Task details
Say how many lines below hold the word "Param"; give the number by itself.

Supplied material
★ ★ ★
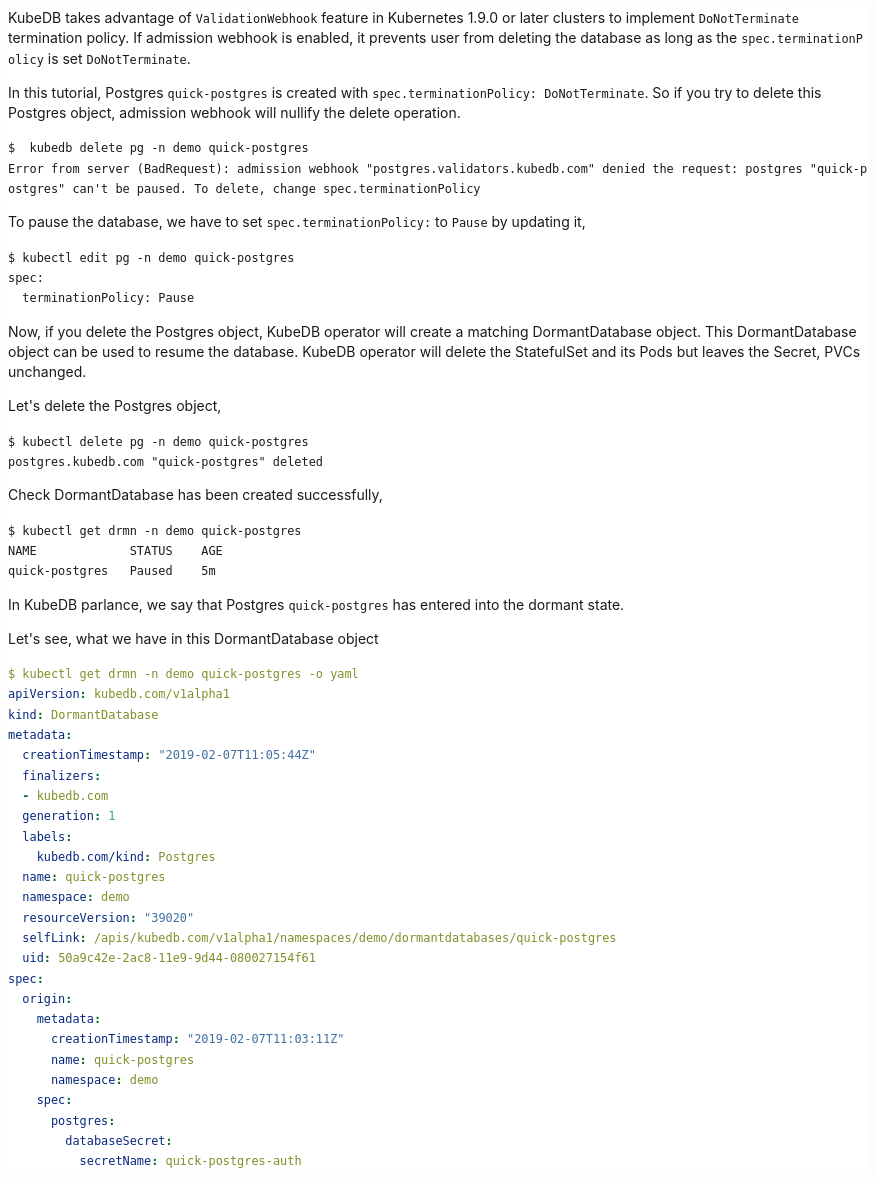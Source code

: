 KubeDB takes advantage of `ValidationWebhook` feature in Kubernetes 1.9.0 or later clusters to implement `DoNotTerminate` termination policy. If admission webhook is enabled, it prevents user from deleting the database as long as the `spec.terminationPolicy` is set `DoNotTerminate`.

In this tutorial, Postgres `quick-postgres` is created with `spec.terminationPolicy: DoNotTerminate`. So if you try to delete this Postgres object, admission webhook will nullify the delete operation.

```console
$  kubedb delete pg -n demo quick-postgres
Error from server (BadRequest): admission webhook "postgres.validators.kubedb.com" denied the request: postgres "quick-postgres" can't be paused. To delete, change spec.terminationPolicy
```

To pause the database, we have to set `spec.terminationPolicy:` to `Pause` by updating it,

```console
$ kubectl edit pg -n demo quick-postgres
spec:
  terminationPolicy: Pause
```

Now, if you delete the Postgres object, KubeDB operator will create a matching DormantDatabase object. This DormantDatabase object can be used to resume the database. KubeDB operator will delete the StatefulSet and its Pods but leaves the Secret, PVCs unchanged.

Let's delete the Postgres object,

```console
$ kubectl delete pg -n demo quick-postgres
postgres.kubedb.com "quick-postgres" deleted
```

Check DormantDatabase has been created successfully,

```console
$ kubectl get drmn -n demo quick-postgres
NAME             STATUS    AGE
quick-postgres   Paused    5m
```

In KubeDB parlance, we say that Postgres `quick-postgres`  has entered into the dormant state.

Let's see, what we have in this DormantDatabase object

```yaml
$ kubectl get drmn -n demo quick-postgres -o yaml
apiVersion: kubedb.com/v1alpha1
kind: DormantDatabase
metadata:
  creationTimestamp: "2019-02-07T11:05:44Z"
  finalizers:
  - kubedb.com
  generation: 1
  labels:
    kubedb.com/kind: Postgres
  name: quick-postgres
  namespace: demo
  resourceVersion: "39020"
  selfLink: /apis/kubedb.com/v1alpha1/namespaces/demo/dormantdatabases/quick-postgres
  uid: 50a9c42e-2ac8-11e9-9d44-080027154f61
spec:
  origin:
    metadata:
      creationTimestamp: "2019-02-07T11:03:11Z"
      name: quick-postgres
      namespace: demo
    spec:
      postgres:
        databaseSecret:
          secretName: quick-postgres-auth
```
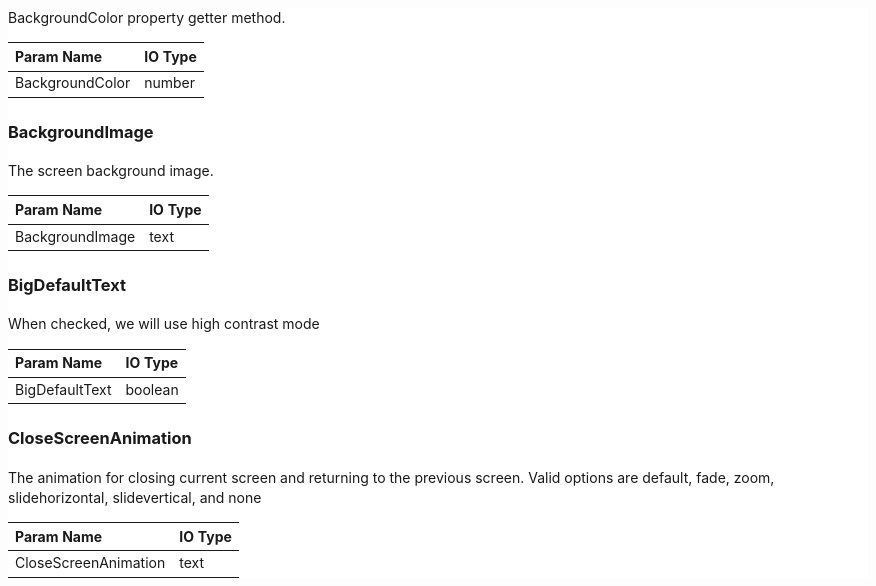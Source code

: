 <div block-type = "component_set_get" component-selector = "Screen" property-selector = "BackgroundColor" property-type = "get" id = "get-screen-backgroundcolor"></div>

<div block-type = "component_set_get" component-selector = "Screen" property-selector = "BackgroundColor" property-type = "set" id = "set-screen-backgroundcolor"></div>

BackgroundColor property getter method.

| Param Name      | IO Type                            |
| :-------------- | :--------------------------------- |
| BackgroundColor | <span class="number">number</span> |

### BackgroundImage

<div block-type = "component_set_get" component-selector = "Screen" property-selector = "BackgroundImage" property-type = "get" id = "get-screen-backgroundimage"></div>

<div block-type = "component_set_get" component-selector = "Screen" property-selector = "BackgroundImage" property-type = "set" id = "set-screen-backgroundimage"></div>

The screen background image.

| Param Name      | IO Type                        |
| :-------------- | :----------------------------- |
| BackgroundImage | <span class="text">text</span> |

### BigDefaultText

<div block-type = "component_set_get" component-selector = "Screen" property-selector = "BigDefaultText" property-type = "get" id = "get-screen-bigdefaulttext"></div>

<div block-type = "component_set_get" component-selector = "Screen" property-selector = "BigDefaultText" property-type = "set" id = "set-screen-bigdefaulttext"></div>

When checked, we will use high contrast mode

| Param Name     | IO Type                              |
| :------------- | :----------------------------------- |
| BigDefaultText | <span class="boolean">boolean</span> |

### CloseScreenAnimation

<div block-type = "component_set_get" component-selector = "Screen" property-selector = "CloseScreenAnimation" property-type = "get" id = "get-screen-closescreenanimation"></div>

<div block-type = "component_set_get" component-selector = "Screen" property-selector = "CloseScreenAnimation" property-type = "set" id = "set-screen-closescreenanimation"></div>

The animation for closing current screen and returning to the previous screen. Valid options are default, fade, zoom, slidehorizontal, slidevertical, and none

| Param Name           | IO Type                        |
| :------------------- | :----------------------------- |
| CloseScreenAnimation | <span class="text">text</span> |
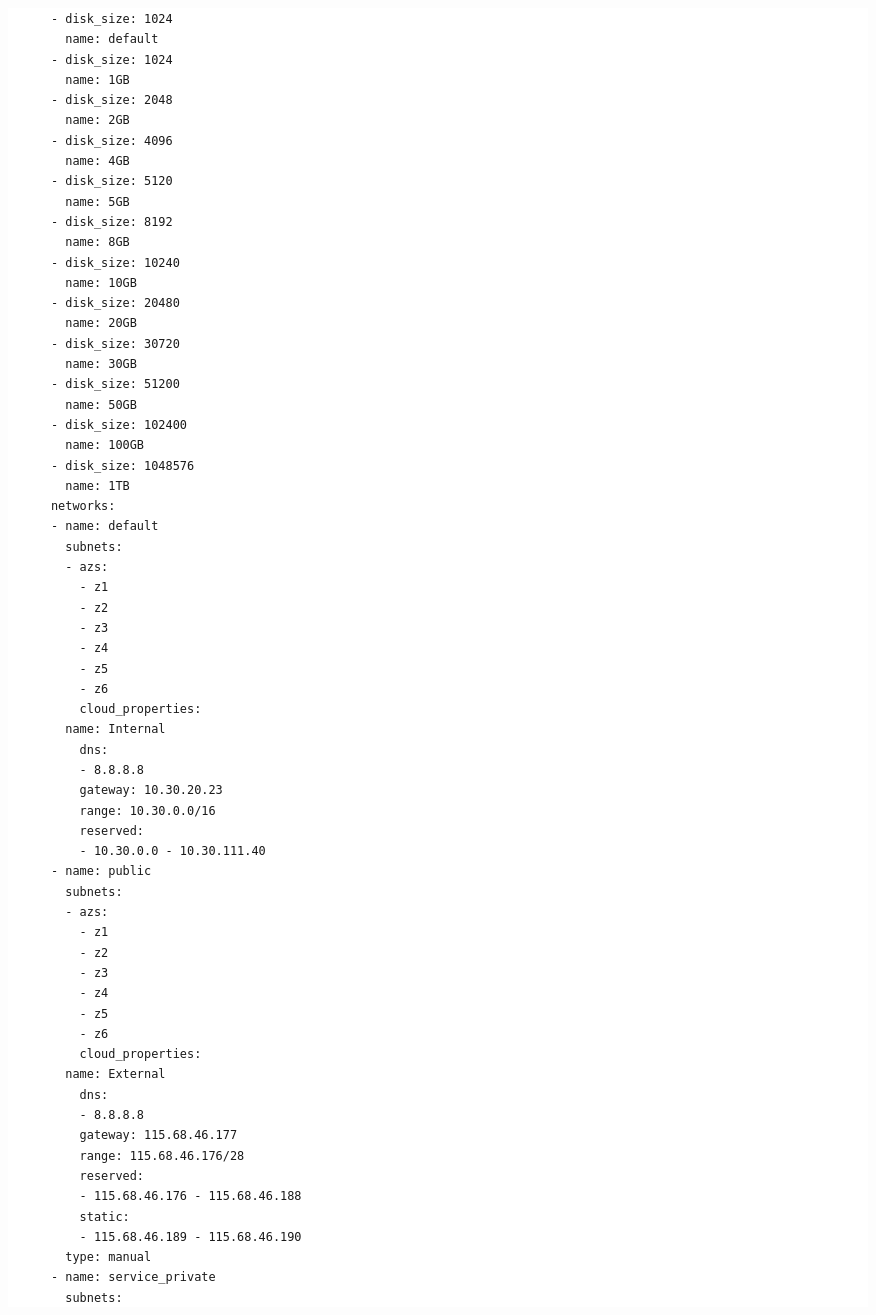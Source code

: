 		  - disk_size: 1024
		    name: default
		  - disk_size: 1024
		    name: 1GB
		  - disk_size: 2048
		    name: 2GB
		  - disk_size: 4096
		    name: 4GB
		  - disk_size: 5120
		    name: 5GB
		  - disk_size: 8192
		    name: 8GB
		  - disk_size: 10240
		    name: 10GB
		  - disk_size: 20480
		    name: 20GB
		  - disk_size: 30720
		    name: 30GB
		  - disk_size: 51200
		    name: 50GB
		  - disk_size: 102400
		    name: 100GB
		  - disk_size: 1048576
		    name: 1TB
		  networks:
		  - name: default
		    subnets:
		    - azs:
		      - z1
		      - z2
		      - z3
		      - z4
		      - z5
		      - z6
		      cloud_properties:
			name: Internal
		      dns:
		      - 8.8.8.8
		      gateway: 10.30.20.23
		      range: 10.30.0.0/16
		      reserved:
		      - 10.30.0.0 - 10.30.111.40
		  - name: public
		    subnets:
		    - azs:
		      - z1
		      - z2
		      - z3
		      - z4
		      - z5
		      - z6
		      cloud_properties:
			name: External
		      dns:
		      - 8.8.8.8
		      gateway: 115.68.46.177
		      range: 115.68.46.176/28
		      reserved:
		      - 115.68.46.176 - 115.68.46.188
		      static:
		      - 115.68.46.189 - 115.68.46.190
		    type: manual
		  - name: service_private
		    subnets:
★ ★ ★
Result of this task
4